On 11/28/05, Gavin Sherry <swm(at)linuxworld(dot)com(dot)au> wrote:
>
> On Mon, 28 Nov 2005, Tom Lane wrote:
>
> > Gavin Sherry <swm(at)linuxworld(dot)com(dot)au> writes:
> > > I haven't had time to prototype whether we can easily implement async
> IO
> >
> > Just as with any suggestion to depend on threads, you are going to have
> > to show results that border on astounding to have any chance of getting
> > this in.
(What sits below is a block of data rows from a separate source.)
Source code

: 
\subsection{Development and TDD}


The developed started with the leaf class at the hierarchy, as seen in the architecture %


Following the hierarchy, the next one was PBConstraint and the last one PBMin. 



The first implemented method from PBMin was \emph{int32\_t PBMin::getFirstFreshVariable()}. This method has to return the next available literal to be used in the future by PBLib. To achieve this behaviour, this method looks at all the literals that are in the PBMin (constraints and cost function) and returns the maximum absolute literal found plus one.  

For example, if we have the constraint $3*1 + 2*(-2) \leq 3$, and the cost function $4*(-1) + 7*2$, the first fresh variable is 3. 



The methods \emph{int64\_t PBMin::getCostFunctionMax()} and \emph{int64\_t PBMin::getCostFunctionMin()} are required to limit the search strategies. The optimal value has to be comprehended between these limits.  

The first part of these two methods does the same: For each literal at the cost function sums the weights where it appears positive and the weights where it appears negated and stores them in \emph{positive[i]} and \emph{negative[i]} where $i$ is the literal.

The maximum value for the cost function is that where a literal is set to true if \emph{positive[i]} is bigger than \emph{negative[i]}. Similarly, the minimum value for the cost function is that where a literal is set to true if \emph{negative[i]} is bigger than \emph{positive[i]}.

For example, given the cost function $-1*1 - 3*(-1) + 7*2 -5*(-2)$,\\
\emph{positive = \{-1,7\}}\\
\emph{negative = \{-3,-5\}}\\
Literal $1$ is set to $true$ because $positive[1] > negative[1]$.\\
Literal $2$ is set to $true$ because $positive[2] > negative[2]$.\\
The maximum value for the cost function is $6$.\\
Otherwise the portability issues are just going to make it not
> > worth the trouble.
>
> The architecture I am looking at would not rely on threads.
>
> I didn't want to jump on list and waive my hands until I had something to
> show, but since Qingqing is looking at the issue I thought I better raise
> it.
>
> Gavin
>
> ---------------------------(end of broadcast)---------------------------
> TIP 2: Don't 'kill -9' the postmaster
>

From:	Qingqing Zhou <zhouqq(at)cs(dot)toronto(dot)edu>
To:	Gavin Sherry <swm(at)linuxworld(dot)com(dot)au>
Cc:	pgsql-hackers(at)postgresql(dot)org
Subject:	Re: ice-broker scan thread
Date:	2005-11-29 04:52:38
Message-ID:	Pine.LNX.4.58.0511282350370.13833@josh.db
Views:	Raw Message \| Whole Thread \| Download mbox \| Resend email
Lists:	pgsql-hackers

On Mon, 28 Nov 2005, Gavin Sherry wrote:
>
> MySQL, Oracle and others implement read-ahead threads to simulate async IO
> 'pre-fetching'.

Due to my tests on Windows (using the attached program and change
enable_aio=true), seems aio doesn't help as a separate thread - but maybe
because my usage is wrong ...

Regards,
Qingqing

From:	Qingqing Zhou <zhouqq(at)cs(dot)toronto(dot)edu>
To:	Gavin Sherry <swm(at)linuxworld(dot)com(dot)au>
Cc:	Tom Lane <tgl(at)sss(dot)pgh(dot)pa(dot)us>, pgsql-hackers(at)postgresql(dot)org
Subject:	Re: ice-broker scan thread
Date:	2005-11-29 04:58:07
Message-ID:	Pine.LNX.4.58.0511282357080.13833@josh.db
Views:	Raw Message \| Whole Thread \| Download mbox \| Resend email
Lists:	pgsql-hackers

On Mon, 28 Nov 2005, Gavin Sherry wrote:
>
> I didn't want to jump on list and waive my hands until I had something to
> show, but since Qingqing is looking at the issue I thought I better raise
> it.
>

Don't worry :-) I separate the logic into a standalone program in order to
let more people can help on this issue.

Regards,
Qingqing

From:	"Qingqing Zhou" <zhouqq(at)cs(dot)toronto(dot)edu>
To:	pgsql-hackers(at)postgresql(dot)org
Subject:	Re: ice-broker scan thread
Date:	2005-11-29 05:09:11
Message-ID:	dmgno1$21n8$1@news.hub.org
Views:	Raw Message \| Whole Thread \| Download mbox \| Resend email
Lists:	pgsql-hackers

"David Boreham" <david_list(at)boreham(dot)org> wrote
>
> BTW, I heard a long time ago that NTFS has quite fancy read-ahead, where
> it attempts to detect the application's access pattern including if it is
> reading sequentially and even if there is a 'stride' to the accesses when
> they're not contiguous. I would imagine that other filesystems attempt
> similar tricks. So one might expect a simple linear prefectch
> to not help much in the presence of such a filesystem.
>

So we need more tests. I understand how smart current file systems are, and
seems that depends on the interval that you send next file block read
request (decided by cpu_cost parameter in my program).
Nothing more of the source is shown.